I have a dataset where on occasion a row of data ends up being split across two rows of a Dataframe. I am able to isolate these rows and would like to combine the two rows together, unfortunately it is not always straight forward as the data is assigned upstream on a first in basis to the DB.
Example df:
import pandas as pd
import numpy as np
d = {'id':[1,2,2,3,3],
'a1':[1,1,np.NaN,1,np.NaN],
'b1':[1,2,np.NaN,2,np.NaN],
'c1':[1,3,np.NaN,3,5],
'c2':[1,4,np.NaN,4,6],
'c3':[1,np.NaN,5,np.NaN,7],
'c4':[1,np.NaN,6,np.NaN,np.NaN],
'c5':[1,np.NaN,7,np.NaN,np.NaN],
'd1':[1,np.NaN,8,np.NaN,8]}
df = pd.DataFrame(d)
id a1 b1 c1 c2 c3 c4 c5 d1
0 1 1.0 1.0 1.0 1.0 1.0 1.0 1.0 1.0
1 2 1.0 2.0 3.0 4.0 NaN NaN NaN NaN
2 2 NaN NaN NaN NaN 5.0 6.0 7.0 8.0
3 3 1.0 2.0 3.0 4.0 NaN NaN NaN NaN
4 3 NaN NaN 5.0 6.0 7.0 NaN NaN 8.0
For clarity duplicates are on 'id'. And the intention is to have a single row per ID within df.
Scenario 1 (ID = 2): index 2 values 5,6,7,8 would replace the NaN values in index 1 directly above.
Scenario 2 (ID = 3): index 4 values 5,6,7 would need to move to columns C3, C4, C5 within index 3 and value 8 (d1) would replace the NaN value in d1/index 3
This occurs multiple times within a large dataset and varies about the column in which the split happens so I would ideally need to be able to do this dynamically where a duplicate ID is found.

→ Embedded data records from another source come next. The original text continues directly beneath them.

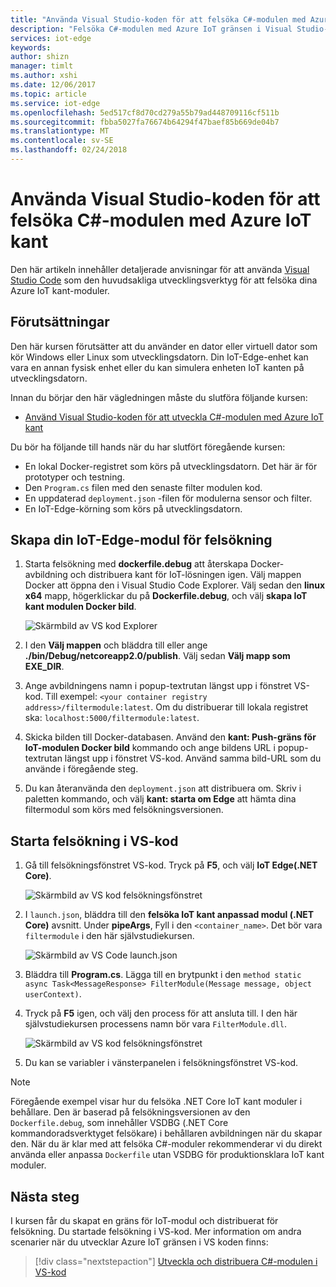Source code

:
 ```yaml
---
title: "Använda Visual Studio-koden för att felsöka C#-modulen med Azure IoT kant | Microsoft Docs"
description: "Felsöka C#-modulen med Azure IoT gränsen i Visual Studio-koden."
services: iot-edge
keywords: 
author: shizn
manager: timlt
ms.author: xshi
ms.date: 12/06/2017
ms.topic: article
ms.service: iot-edge
ms.openlocfilehash: 5ed517cf8d70cd279a55b79ad448709116cf511b
ms.sourcegitcommit: fbba5027fa76674b64294f47baef85b669de04b7
ms.translationtype: MT
ms.contentlocale: sv-SE
ms.lasthandoff: 02/24/2018
---
```

# <a name="use-visual-studio-code-to-debug-a-c-module-with-azure-iot-edge"></a>Använda Visual Studio-koden för att felsöka C#-modulen med Azure IoT kant
Den här artikeln innehåller detaljerade anvisningar för att använda [Visual Studio Code](https://code.visualstudio.com/) som den huvudsakliga utvecklingsverktyg för att felsöka dina Azure IoT kant-moduler.

## <a name="prerequisites"></a>Förutsättningar
Den här kursen förutsätter att du använder en dator eller virtuell dator som kör Windows eller Linux som utvecklingsdatorn. Din IoT-Edge-enhet kan vara en annan fysisk enhet eller du kan simulera enheten IoT kanten på utvecklingsdatorn.

Innan du börjar den här vägledningen måste du slutföra följande kursen:
- [Använd Visual Studio-koden för att utveckla C#-modulen med Azure IoT kant](how-to-vscode-develop-csharp-module.md)

Du bör ha följande till hands när du har slutfört föregående kursen:
- En lokal Docker-registret som körs på utvecklingsdatorn. Det här är för prototyper och testning.
- Den `Program.cs` filen med den senaste filter modulen kod.
- En uppdaterad `deployment.json` -filen för modulerna sensor och filter.
- En IoT-Edge-körning som körs på utvecklingsdatorn.

## <a name="build-your-iot-edge-module-for-debugging"></a>Skapa din IoT-Edge-modul för felsökning
1. Starta felsökning med **dockerfile.debug** att återskapa Docker-avbildning och distribuera kant för IoT-lösningen igen. Välj mappen Docker att öppna den i Visual Studio Code Explorer. Välj sedan den **linux x64** mapp, högerklickar du på **Dockerfile.debug**, och välj **skapa IoT kant modulen Docker bild**.

    ![Skärmbild av VS kod Explorer](./media/how-to-debug-csharp-module/build-debug-image.png)

3. I den **Välj mappen** och bläddra till eller ange **./bin/Debug/netcoreapp2.0/publish**. Välj sedan **Välj mapp som EXE_DIR**.
4. Ange avbildningens namn i popup-textrutan längst upp i fönstret VS-kod. Till exempel: `<your container registry address>/filtermodule:latest`. Om du distribuerar till lokala registret ska: `localhost:5000/filtermodule:latest`.
5. Skicka bilden till Docker-databasen. Använd den **kant: Push-gräns för IoT-modulen Docker bild** kommando och ange bildens URL i popup-textrutan längst upp i fönstret VS-kod. Använd samma bild-URL som du använde i föregående steg.
6. Du kan återanvända den `deployment.json` att distribuera om. Skriv i paletten kommando, och välj **kant: starta om Edge** att hämta dina filtermodul som körs med felsökningsversionen.

## <a name="start-debugging-in-vs-code"></a>Starta felsökning i VS-kod
1. Gå till felsökningsfönstret VS-kod. Tryck på **F5**, och välj **IoT Edge(.NET Core)**.

    ![Skärmbild av VS kod felsökningsfönstret](./media/how-to-debug-csharp-module/f5-debug-option.png)

2. I `launch.json`, bläddra till den **felsöka IoT kant anpassad modul (.NET Core)** avsnitt. Under **pipeArgs**, Fyll i den `<container_name>`. Det bör vara `filtermodule` i den här självstudiekursen.

    ![Skärmbild av VS Code launch.json](./media/how-to-debug-csharp-module/add-container-name.png)

3. Bläddra till **Program.cs**. Lägga till en brytpunkt i den `method static async Task<MessageResponse> FilterModule(Message message, object userContext)`.
4. Tryck på **F5** igen, och välj den process för att ansluta till. I den här självstudiekursen processens namn bör vara `FilterModule.dll`.

    ![Skärmbild av VS kod felsökningsfönstret](./media/how-to-debug-csharp-module/attach-process.png)

5. Du kan se variabler i vänsterpanelen i felsökningsfönstret VS-kod. 

> [!NOTE]
> Föregående exempel visar hur du felsöka .NET Core IoT kant moduler i behållare. Den är baserad på felsökningsversionen av den `Dockerfile.debug`, som innehåller VSDBG (.NET Core kommandoradsverktyget felsökare) i behållaren avbildningen när du skapar den. När du är klar med att felsöka C#-moduler rekommenderar vi du direkt använda eller anpassa `Dockerfile` utan VSDBG för produktionsklara IoT kant moduler.

## <a name="next-steps"></a>Nästa steg

I kursen får du skapat en gräns för IoT-modul och distribuerat för felsökning. Du startade felsökning i VS-kod. Mer information om andra scenarier när du utvecklar Azure IoT gränsen i VS koden finns: 

> [!div class="nextstepaction"]
> [Utveckla och distribuera C#-modulen i VS-kod](how-to-vscode-develop-csharp-module.md)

EDIT: For Additional Scenario
d = {'id':[1,4,4],
'a1':[1,1,np.NaN],
'b1':[2,2,np.NaN],
'c1':[3,3,5],
'c2':[4,4,6],
'c3':[5,np.NaN,np.NaN],
'c4':[6,np.NaN,np.NaN],
'c5':[7,np.NaN,np.NaN],
'd1':[8,np.NaN,8]}
df2 = pd.DataFrame(d)
id a1 b1 c1 c2 c3 c4 c5 d1
0 1 1.0 2.0 3 4 5.0 6.0 7.0 8.0
1 4 1.0 2.0 3 4 NaN NaN NaN NaN
2 4 NaN NaN 5 6 NaN NaN NaN 8.0
Scenario 3 (ID = 4): the same as scenario 2 however c5 (id4) would remain as a NaN value in this case.